Placing a caret (^) as the first character inside square brackets negates the class, causing it to match any single character except those listed in the brackets.

  • Syntax:
    grep "[^excluded_characters]"
  • Example Command:
    echo -e "tack\ntick\ntock" | grep -E "t[^i]ck"
  • Expected Output:
    tack
    tock

28.5 Anchors: Start (^) and End ($)

Anchors do not match physical characters. Instead, they lock the match to specific positions in the line:

  • ^: Forces the match to start at the absolute beginning of a line.

  • $: Forces the match to end at the absolute end of a line.

  • Syntax:

    grep "^pattern$"
  • Example Command:

    echo -e "error log\nsystem error\nerror" | grep "^error$"
  • Expected Output:

    error

28.6 Quantifiers: *, +, ?, {n,m}

Quantifiers specify how many times the preceding character or group must match:

  • *: Matches 0 or more times.

  • +: Matches 1 or more times (Extended Regex).

  • ?: Matches 0 or 1 time (Extended Regex).

  • {n,m}: Matches between n and m times.

  • Example Command:

    echo -e "color\ncolour\ncolouur" | grep -E "colo?ur"
  • Expected Output:

    color
    colour

28.7 Capturing Groups ((...))

Parentheses group parts of a regular expression together.
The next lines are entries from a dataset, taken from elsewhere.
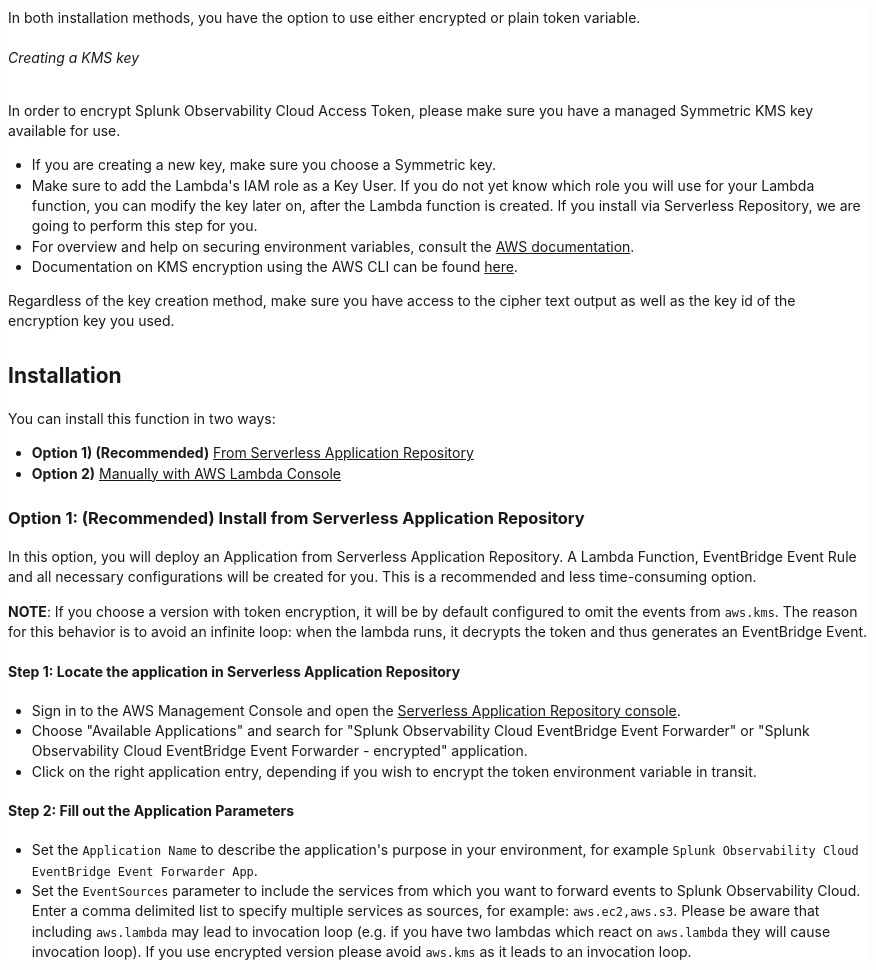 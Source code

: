 In both installation methods, you have the option to use either encrypted or plain token variable.

###### Creating a KMS key
In order to encrypt Splunk Observability Cloud Access Token, please make sure you have a managed Symmetric KMS key available for use.
* If you are creating a new key, make sure you choose a Symmetric key.
* Make sure to add the Lambda's IAM role as a Key User. 
If you do not yet know which role you will use for your Lambda function, you can modify the key later on, after the Lambda function is created.
If you install via Serverless Repository, we are going to perform this step for you.
* For overview and help on securing environment variables, consult the [AWS documentation](https://docs.aws.amazon.com/lambda/latest/dg/configuration-envvars.html#configuration-envvars-encryption).
* Documentation on KMS encryption using the AWS CLI can be found [here](https://awscli.amazonaws.com/v2/documentation/api/latest/reference/kms/encrypt.html). 

Regardless of the key creation method, make sure you have access to the cipher text output as well as the key id of the encryption key you used.

## Installation
You can install this function in two ways:
* __Option 1) (Recommended)__ [From Serverless Application Repository](#option-1-recommended-install-from-serverless-application-repository) 
* __Option 2)__ [Manually with AWS Lambda Console](#option-2-manually-with-aws-lambda-console)

### Option 1: (Recommended) Install from Serverless Application Repository 

In this option, you will deploy an Application from Serverless Application Repository.
A Lambda Function, EventBridge Event Rule and all necessary configurations will be created for you. 
This is a recommended and less time-consuming option.

__NOTE__: If you choose a version with token encryption, it will be by default configured to omit the events from `aws.kms`. The reason for this behavior is to avoid an infinite loop: when the lambda runs, it decrypts the token and thus generates an EventBridge Event.

#### Step 1: Locate the application in Serverless Application Repository
* Sign in to the AWS Management Console and open the [Serverless Application Repository console](https://console.aws.amazon.com/serverlessrepo/).
* Choose "Available Applications" and search for "Splunk Observability Cloud EventBridge Event Forwarder" or "Splunk Observability Cloud EventBridge Event Forwarder - encrypted" application.
* Click on the right application entry, depending if you wish to encrypt the token environment variable in transit.
#### Step 2: Fill out the Application Parameters  
* Set the `Application Name` to describe the application's purpose in your environment, for example `Splunk Observability Cloud EventBridge Event Forwarder App`.
* Set the `EventSources` parameter to include the services from which you want to forward events to Splunk Observability Cloud.
Enter a comma delimited list to specify multiple services as sources, for example: `aws.ec2,aws.s3`. Please be aware that including `aws.lambda` may lead to invocation loop (e.g. if you have two lambdas which react on `aws.lambda` they will cause invocation loop). If you use encrypted version please avoid `aws.kms` as it leads to an invocation loop.
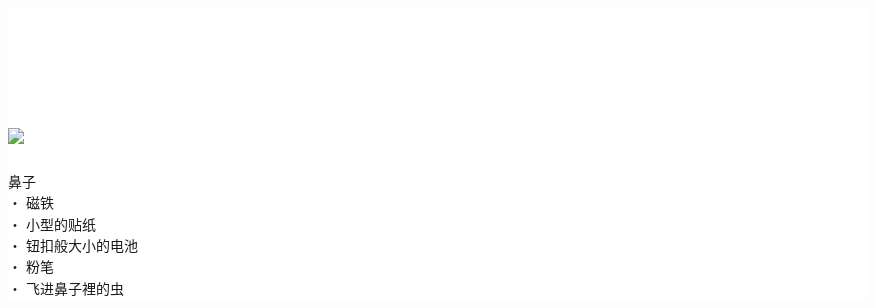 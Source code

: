   <font face="DengXian"><br> </font> 
 </div> 
 <div align="left"> 
  <font face="DengXian"><br> </font> 
 </div> 
 <div align="left"> 
  <font face="DengXian"><br> </font> 
 </div> 
 <div align="left"> 
  <font face="DengXian"><br> </font> 
 </div> 
 <div align="left"> 
  <font face="DengXian"><br> </font> 
 </div> 
 <div align="left"> 
  <font face="DengXian"> 
   <ignore_js_op> 
    <img aid="1327359" src="https://bbs.boniu123.cc/data/attachment/forum/202001/15/151323uud999710i07z8si.jpg" zoomfile="data/attachment/forum/202001/15/151323uud999710i07z8si.jpg" file="data/attachment/forum/202001/15/151323uud999710i07z8si.jpg" width="735" inpost="1"> 
    <div class="tip tip_4 aimg_tip" id="aimg_1327359_menu" style="position: absolute; display: none" disautofocus="true"> 
     <div class="xs0"> 
      <p><strong>pZ6YpKSbk6Scqw.jpg</strong> <em class="xg1">(35.46 KB, 下载次数: 0)</em></p> 
      <p> <a href="forum.php?mod=attachment&amp;aid=MTMyNzM1OXw0NTMzMWMxNnwxNTc5MTU5OTgwfDB8NTUxOTg1&amp;nothumb=yes" target="_blank">下载附件</a> &nbsp;<a href="javascript:;" onclick="showWindow(this.id, this.getAttribute('url'), 'get', 0);" id="savephoto_1327359" url="home.php?mod=spacecp&amp;ac=album&amp;op=saveforumphoto&amp;aid=1327359&amp;handlekey=savephoto_1327359">保存到相册</a> </p> 
      <p class="xg1 y"><span title="2020-1-15 15:13">昨天&nbsp;15:13</span> 上传</p> 
     </div> 
     <div class="tip_horn"></div> 
    </div> 
   </ignore_js_op> </font> 
 </div> 
 <div align="left"> 
  <font face="DengXian"><br> </font> 
 </div> 
 <div align="left"> 
  <font face="DengXian">鼻子</font> 
 </div> 
 <div align="left"> 
 </div> 
 <div align="left"> 
 </div> 
 <div align="left"> 
  <font face="&amp;quot">・</font> 
  <font face="DengXian">磁铁</font> 
 </div> 
 <div align="left"> 
  <font face="&amp;quot">・</font> 
  <font face="DengXian">小型的贴纸</font> 
 </div> 
 <div align="left"> 
  <font face="&amp;quot">・</font> 
  <font face="DengXian">钮扣般大小的电池</font> 
 </div> 
 <div align="left"> 
  <font face="&amp;quot">・</font> 
  <font face="DengXian">粉笔</font> 
 </div> 
 <div align="left"> 
  <font face="&amp;quot">・</font> 
  <font face="DengXian">飞进鼻子裡的虫</font> 
 </div> 
 <div align="left">  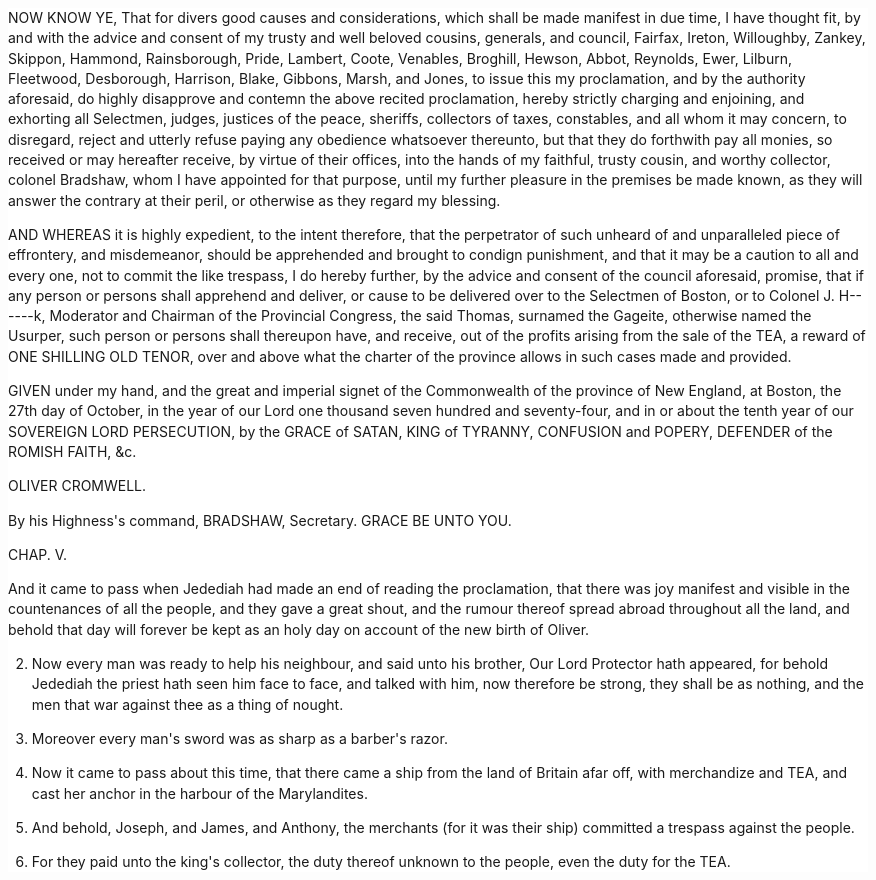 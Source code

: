 NOW KNOW YE, That for divers good causes and considerations, which shall be made manifest in due time, I have thought fit, by and with the advice and consent of my trusty and well beloved cousins, generals, and council, Fairfax, Ireton, Willoughby, Zankey, Skippon, Hammond, Rainsborough, Pride, Lambert, Coote, Venables, Broghill, Hewson, Abbot, Reynolds, Ewer, Lilburn, Fleetwood, Desborough, Harrison, Blake, Gibbons, Marsh, and Jones, to issue this my proclamation, and by the authority aforesaid, do highly disapprove and contemn the above recited proclamation, hereby strictly charging and enjoining, and exhorting all Selectmen, judges, justices of the peace, sheriffs, collectors of taxes, constables, and all whom it may concern, to disregard, reject and utterly refuse paying any obedience whatsoever thereunto, but that they do forthwith pay all monies, so received or may hereafter receive, by virtue of their offices, into the hands of my faithful, trusty cousin, and worthy collector, colonel Bradshaw, whom I have appointed for that purpose, until my further pleasure in the premises be made known, as they will answer the contrary at their peril, or otherwise as they regard my blessing.

AND WHEREAS it is highly expedient, to the intent therefore, that the perpetrator of such unheard of and unparalleled piece of effrontery, and misdemeanor, should be apprehended and brought to condign punishment, and that it may be a caution to all and every one, not to commit the like trespass, I do hereby further, by the advice and consent of the council aforesaid, promise, that if any person or persons shall apprehend and deliver, or cause to be delivered over to the Selectmen of Boston, or to Colonel J. H------k, Moderator and Chairman of the Provincial Congress, the said Thomas, surnamed the Gageite, otherwise named the Usurper, such person or persons shall thereupon have, and receive, out of the profits arising from the sale of the TEA, a reward of ONE SHILLING OLD TENOR, over and above what the charter of the province allows in such cases made and provided.

GIVEN under my hand, and the great and imperial signet of the Commonwealth of the province of New England, at Boston, the 27th day of October, in the year of our Lord one thousand seven hundred and seventy-four, and in or about the tenth year of our SOVEREIGN LORD PERSECUTION, by the GRACE of SATAN, KING of TYRANNY, CONFUSION and POPERY, DEFENDER of the ROMISH FAITH, &c.

  OLIVER CROMWELL.

By his Highness's command,
  BRADSHAW, Secretary.
    GRACE BE UNTO YOU.

CHAP. V.

And it came to pass when Jedediah had made an end of reading the proclamation, that there was joy manifest and visible in the countenances of all the people, and they gave a great shout, and the rumour thereof spread abroad throughout all the land, and behold that day will forever be kept as an holy day on account of the new birth of Oliver.

2. Now every man was ready to help his neighbour, and said unto his brother, Our Lord Protector hath appeared, for behold Jedediah the priest hath seen him face to face, and talked with him, now therefore be strong, they shall be as nothing, and the men that war against thee as a thing of nought.

3. Moreover every man's sword was as sharp as a barber's razor.

4. Now it came to pass about this time, that there came a ship from the land of Britain afar off, with merchandize and TEA, and cast her anchor in the harbour of the Marylandites.

5. And behold, Joseph, and James, and Anthony, the merchants (for it was their ship) committed a trespass against the people.

6. For they paid unto the king's collector, the duty thereof unknown to the people, even the duty for the TEA.
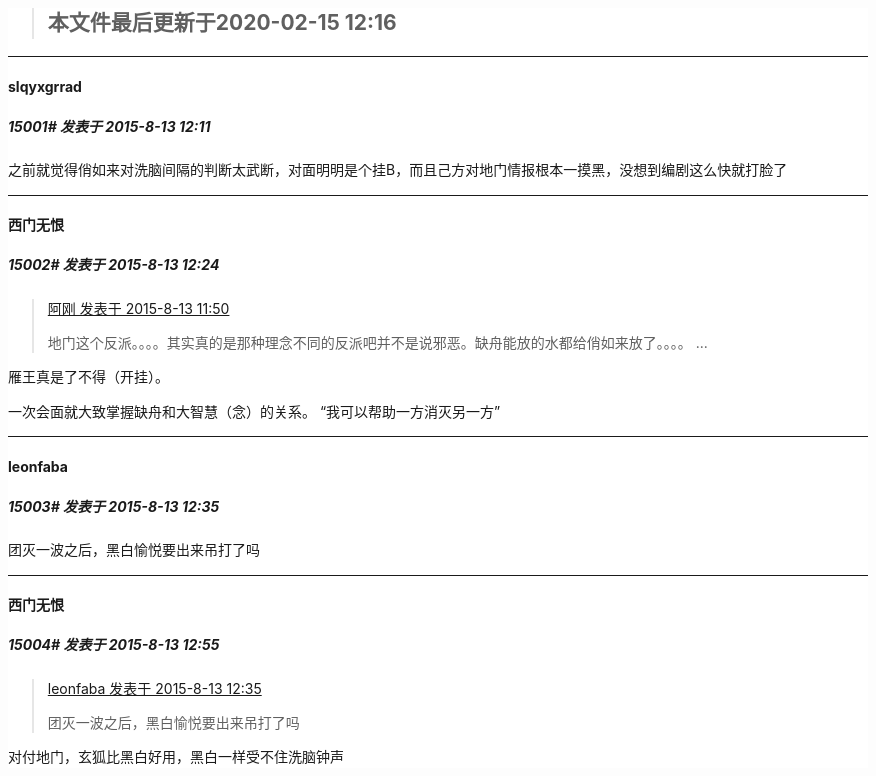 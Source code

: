 > ## **本文件最后更新于2020-02-15 12:16** 



-----

####  slqyxgrrad  
##### 15001#       发表于 2015-8-13 12:11




之前就觉得俏如来对洗脑间隔的判断太武断，对面明明是个挂B，而且己方对地门情报根本一摸黑，没想到编剧这么快就打脸了







-----

####  西门无恨  
##### 15002#       发表于 2015-8-13 12:24



<blockquote><a href="httphttps://bbs.saraba1st.com/2b/forum.php?mod=redirect&amp;goto=findpost&amp;pid=29843817&amp;ptid=346283" target="_blank">阿刚 发表于 2015-8-13 11:50</a>

地门这个反派。。。。其实真的是那种理念不同的反派吧并不是说邪恶。缺舟能放的水都给俏如来放了。。。。 ...</blockquote>
雁王真是了不得（开挂）。

一次会面就大致掌握缺舟和大智慧（念）的关系。 “我可以帮助一方消灭另一方”







-----

####  leonfaba  
##### 15003#       发表于 2015-8-13 12:35




团灭一波之后，黑白愉悦要出来吊打了吗







-----

####  西门无恨  
##### 15004#       发表于 2015-8-13 12:55



<blockquote><a href="httphttps://bbs.saraba1st.com/2b/forum.php?mod=redirect&amp;goto=findpost&amp;pid=29844335&amp;ptid=346283" target="_blank">leonfaba 发表于 2015-8-13 12:35</a>

团灭一波之后，黑白愉悦要出来吊打了吗</blockquote>
对付地门，玄狐比黑白好用，黑白一样受不住洗脑钟声

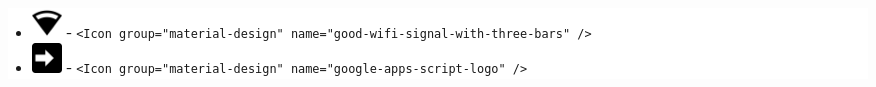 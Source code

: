 - <img src="./material-design/good-wifi-signal-with-three-bars.png" height="30" width="30" /> - `<Icon group="material-design" name="good-wifi-signal-with-three-bars" />`
 - <img src="./material-design/google-apps-script-logo.png" height="30" width="30" /> - `<Icon group="material-design" name="google-apps-script-logo" />` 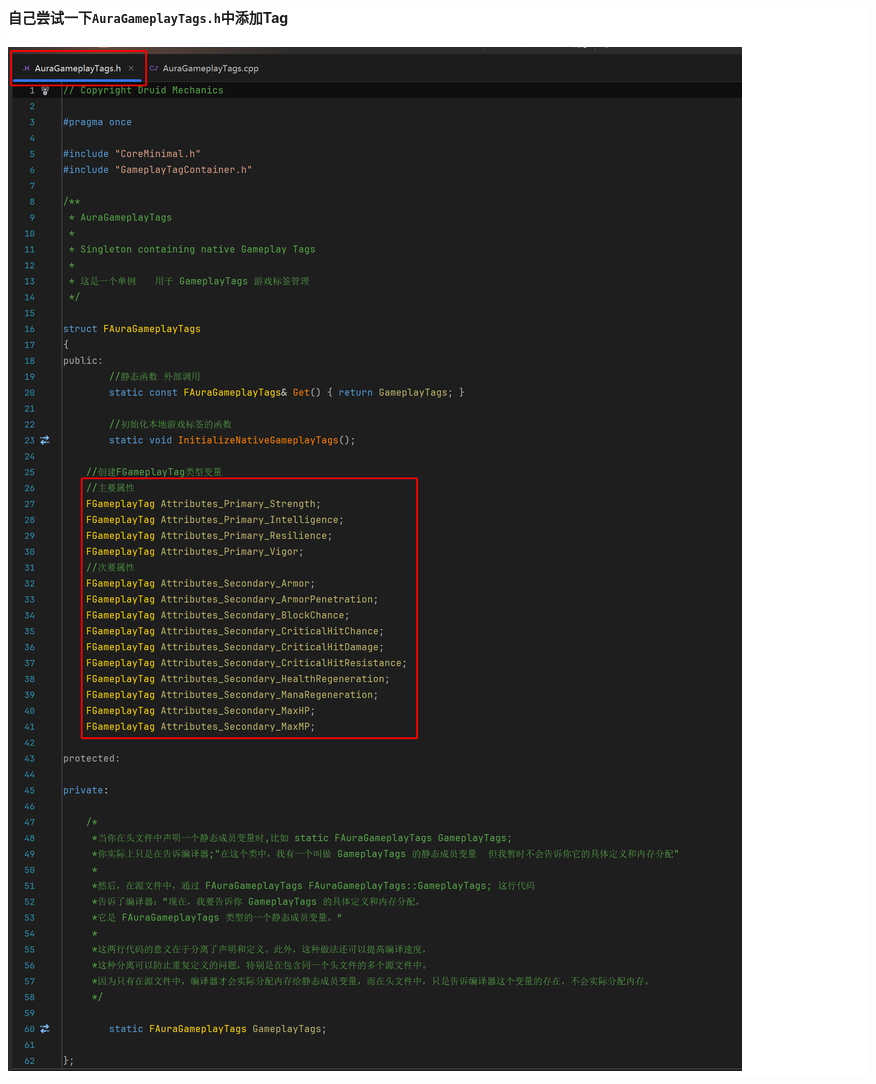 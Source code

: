 
#### 自己尝试一下`AuraGameplayTags.h`中添加Tag

![图片](https://github.com/liyunlong618/LiYunLongKnowledgeLibrary/blob/main/UECPP/Models/GAS/GAS_2_Aura/DetailContent/Image/GAS_020/420704_37385.png?raw=true)

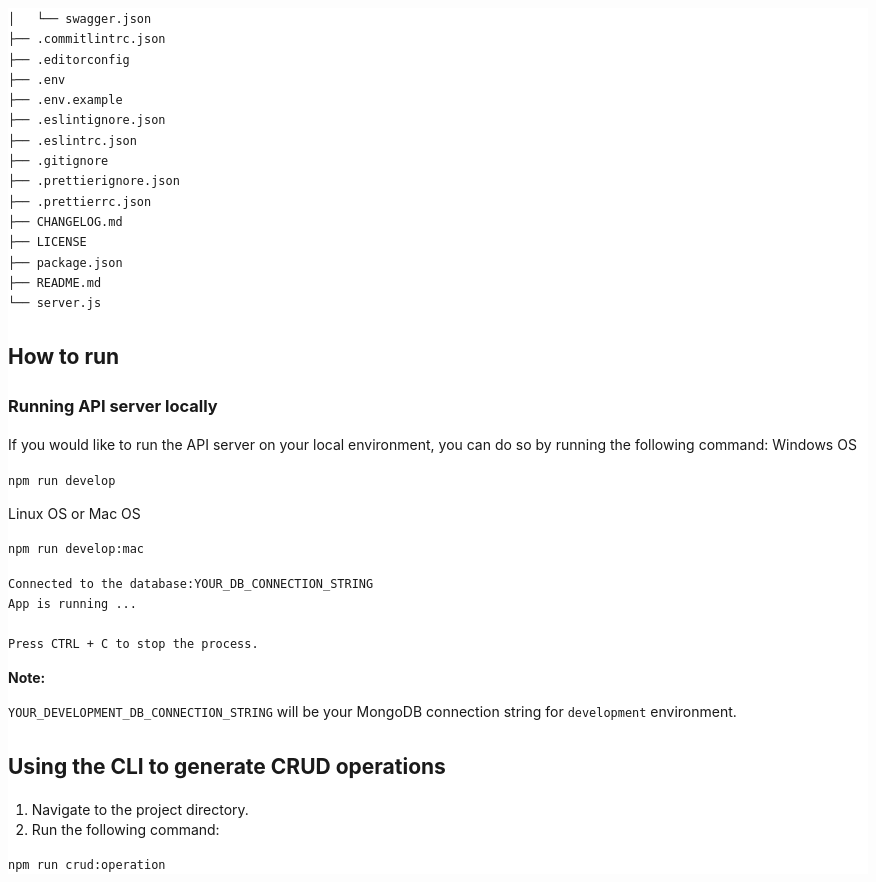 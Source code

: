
 ```sh
│   └── swagger.json
├── .commitlintrc.json
├── .editorconfig
├── .env
├── .env.example
├── .eslintignore.json
├── .eslintrc.json
├── .gitignore
├── .prettierignore.json
├── .prettierrc.json
├── CHANGELOG.md
├── LICENSE
├── package.json
├── README.md
└── server.js

```

## How to run

### Running API server locally

If you would like to run the API server on your local environment, you can do so by running the following command:
Windows OS

```bash
npm run develop
```

Linux OS or Mac OS

```bash
npm run develop:mac
```

```bash
Connected to the database:YOUR_DB_CONNECTION_STRING
App is running ...

Press CTRL + C to stop the process.
```

**Note:**

`YOUR_DEVELOPMENT_DB_CONNECTION_STRING` will be your MongoDB connection string for `development` environment.

## Using the CLI to generate CRUD operations

1. Navigate to the project directory.
2. Run the following command:

```bash
npm run crud:operation
```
This allows you to apply quantifiers to the entire group or extract specific sub-matches.

  • Bash Context: Inside conditional double brackets [[ ... ]] using the =~ regex operator, captured groups are automatically saved to the BASH_REMATCH array variable.

  • Example Script:

    #!/bin/bash
    TEXT="Server ID: SRV-8492"
    # Match and capture digits
    if [[ "$TEXT" =~ ID:\ ([A-Z0-9\-]+) ]]; then
        echo "Full Match: ${BASH_REMATCH[0]}"
        echo "Captured ID: ${BASH_REMATCH[1]}"
    fi

28.8 Alternation: | (OR)

The pipe symbol (|) matches either the pattern on its left or the pattern on its right.

  • Syntax:
    grep -E "pattern1|pattern2"
  • Example Command:
    echo -e "info log\nwarning log\ndebug log" | grep -E "info|warning"
  • Expected Output:
    info log
    warning log

28.9 Escaping Metacharacters

To match a metacharacter (like ., *, ?, [, \) literally, escape it by prefixing it with a backslash (\).

  • Syntax:
    grep "\metacharacter"
  • Example Command:
    echo "Search results for 127.0.0.1" | grep -o "127\.0\.0\.1"
  • Expected Output:
    127.0.0.1

28.10 PCRE (Perl-Compatible Regex) in Bash

Perl-Compatible Regular Expressions (PCRE) support advanced features like lookaheads, lookbehinds, and non-greedy quantifiers. GNU grep supports PCRE patterns via the -P flag.

  • Syntax:
    grep -P "pcre_pattern"
  • Example Command:
    # Extract only text inside brackets using lookaround assertions
    echo "Data [SecretKey123] parsed" | grep -oP '(?<=\[)[a-zA-Z0-9]+(?=\])'
  • Expected Output:
    SecretKey123
  • Flag & Command Breakdown:
    • -P: Interprets the pattern as a Perl-Compatible Regular Expression (PCRE).
    • (?<=\[): Positive lookbehind. Asserts that the match must be preceded by [.
    • (?=\]): Positive lookahead. Asserts that the match must be followed by ].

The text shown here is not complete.